Exercise description - Extract the records below word for word and ignore the images.

[Rendered images with source text]
--- START ---

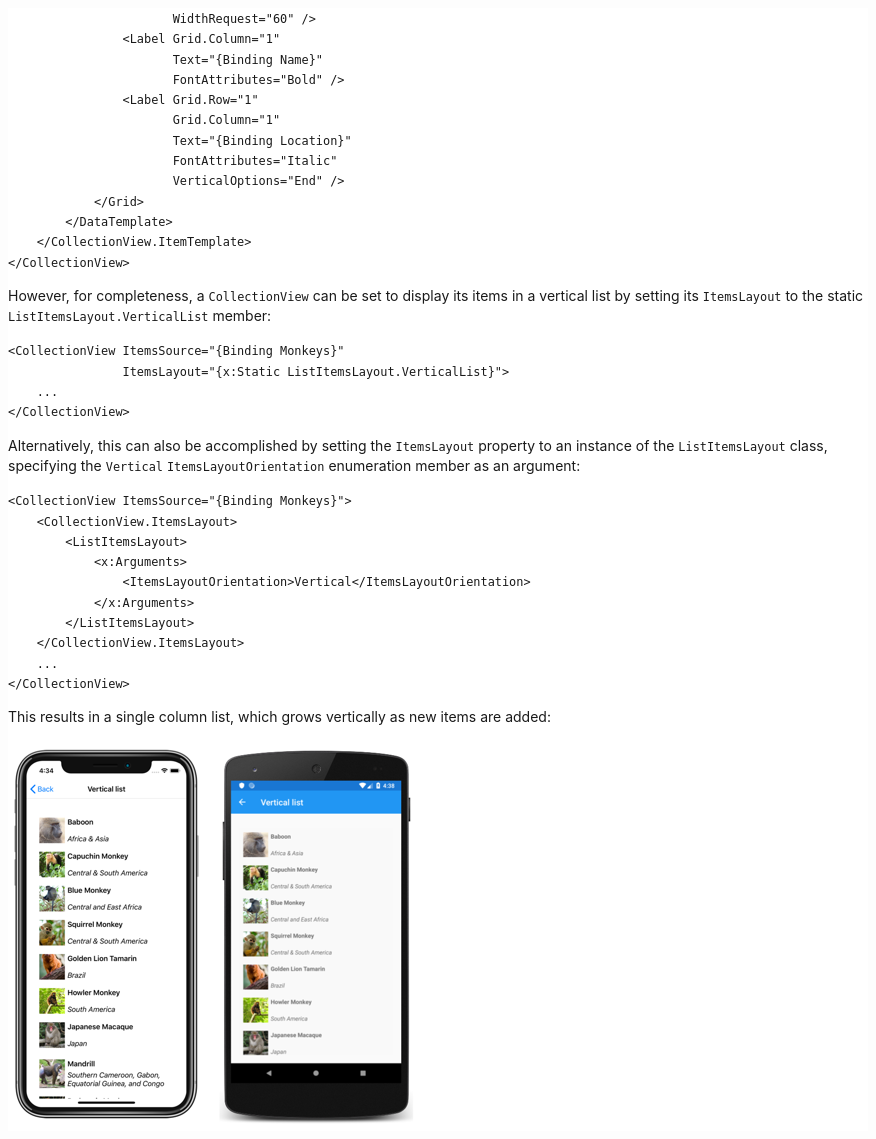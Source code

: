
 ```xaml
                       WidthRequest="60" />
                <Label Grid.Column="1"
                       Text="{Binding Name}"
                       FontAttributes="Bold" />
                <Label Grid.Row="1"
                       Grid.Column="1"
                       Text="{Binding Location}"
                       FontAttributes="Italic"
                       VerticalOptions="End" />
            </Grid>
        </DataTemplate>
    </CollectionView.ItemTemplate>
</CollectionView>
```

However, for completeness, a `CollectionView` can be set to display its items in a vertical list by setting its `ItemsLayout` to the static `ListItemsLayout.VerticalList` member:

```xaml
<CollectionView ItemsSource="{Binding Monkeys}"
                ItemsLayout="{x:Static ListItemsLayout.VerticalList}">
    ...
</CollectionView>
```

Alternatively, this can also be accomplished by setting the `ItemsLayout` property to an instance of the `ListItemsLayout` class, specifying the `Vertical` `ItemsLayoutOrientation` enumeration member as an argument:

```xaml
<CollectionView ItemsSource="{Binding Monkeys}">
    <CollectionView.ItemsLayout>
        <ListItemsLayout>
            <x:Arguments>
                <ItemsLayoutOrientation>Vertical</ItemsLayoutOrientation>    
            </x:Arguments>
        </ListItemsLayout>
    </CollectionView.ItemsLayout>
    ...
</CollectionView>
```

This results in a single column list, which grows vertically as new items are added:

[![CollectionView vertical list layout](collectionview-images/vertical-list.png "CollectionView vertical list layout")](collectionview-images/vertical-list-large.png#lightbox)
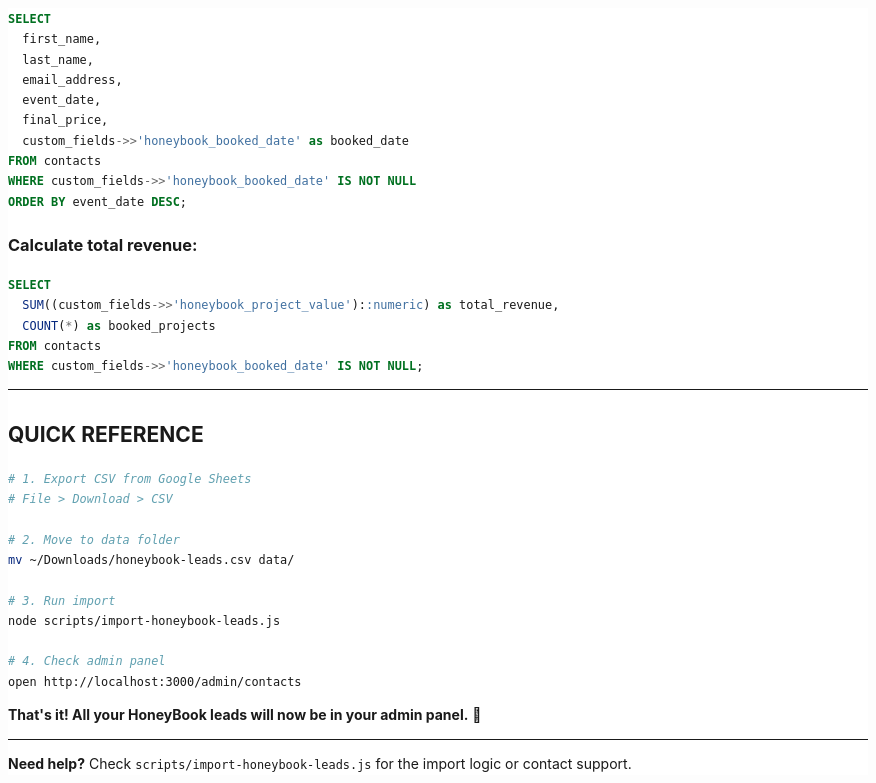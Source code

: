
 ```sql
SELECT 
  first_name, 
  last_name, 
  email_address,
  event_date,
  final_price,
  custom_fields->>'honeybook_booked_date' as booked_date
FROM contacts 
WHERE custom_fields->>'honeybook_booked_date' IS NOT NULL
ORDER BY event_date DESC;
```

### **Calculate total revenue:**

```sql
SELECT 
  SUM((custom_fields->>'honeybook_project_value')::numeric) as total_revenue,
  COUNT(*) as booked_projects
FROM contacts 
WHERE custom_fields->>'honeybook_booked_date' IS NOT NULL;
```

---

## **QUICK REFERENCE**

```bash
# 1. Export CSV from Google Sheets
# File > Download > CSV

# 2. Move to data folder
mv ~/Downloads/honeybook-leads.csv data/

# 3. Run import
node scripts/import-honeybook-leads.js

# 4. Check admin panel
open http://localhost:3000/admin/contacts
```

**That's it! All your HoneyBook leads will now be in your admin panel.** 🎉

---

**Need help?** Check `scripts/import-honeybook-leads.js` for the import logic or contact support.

--- END ---

Answer to this task -
Source code

:
 ```xaml
                       WidthRequest="60" />
                <Label Grid.Column="1"
                       Text="{Binding Name}"
                       FontAttributes="Bold" />
                <Label Grid.Row="1"
                       Grid.Column="1"
                       Text="{Binding Location}"
                       FontAttributes="Italic"
                       VerticalOptions="End" />
            </Grid>
        </DataTemplate>
    </CollectionView.ItemTemplate>
</CollectionView>
```

However, for completeness, a `CollectionView` can be set to display its items in a vertical list by setting its `ItemsLayout` to the static `ListItemsLayout.VerticalList` member:

```xaml
<CollectionView ItemsSource="{Binding Monkeys}"
                ItemsLayout="{x:Static ListItemsLayout.VerticalList}">
    ...
</CollectionView>
```

Alternatively, this can also be accomplished by setting the `ItemsLayout` property to an instance of the `ListItemsLayout` class, specifying the `Vertical` `ItemsLayoutOrientation` enumeration member as an argument:

```xaml
<CollectionView ItemsSource="{Binding Monkeys}">
    <CollectionView.ItemsLayout>
        <ListItemsLayout>
            <x:Arguments>
                <ItemsLayoutOrientation>Vertical</ItemsLayoutOrientation>    
            </x:Arguments>
        </ListItemsLayout>
    </CollectionView.ItemsLayout>
    ...
</CollectionView>
```

This results in a single column list, which grows vertically as new items are added:

[![CollectionView vertical list layout](collectionview-images/vertical-list.png "CollectionView vertical list layout")](collectionview-images/vertical-list-large.png#lightbox)
Source code

:
 ```sql
SELECT 
  first_name, 
  last_name, 
  email_address,
  event_date,
  final_price,
  custom_fields->>'honeybook_booked_date' as booked_date
FROM contacts 
WHERE custom_fields->>'honeybook_booked_date' IS NOT NULL
ORDER BY event_date DESC;
```

### **Calculate total revenue:**

```sql
SELECT 
  SUM((custom_fields->>'honeybook_project_value')::numeric) as total_revenue,
  COUNT(*) as booked_projects
FROM contacts 
WHERE custom_fields->>'honeybook_booked_date' IS NOT NULL;
```

---

## **QUICK REFERENCE**

```bash
# 1. Export CSV from Google Sheets
# File > Download > CSV

# 2. Move to data folder
mv ~/Downloads/honeybook-leads.csv data/

# 3. Run import
node scripts/import-honeybook-leads.js

# 4. Check admin panel
open http://localhost:3000/admin/contacts
```

**That's it! All your HoneyBook leads will now be in your admin panel.** 🎉

---

**Need help?** Check `scripts/import-honeybook-leads.js` for the import logic or contact support.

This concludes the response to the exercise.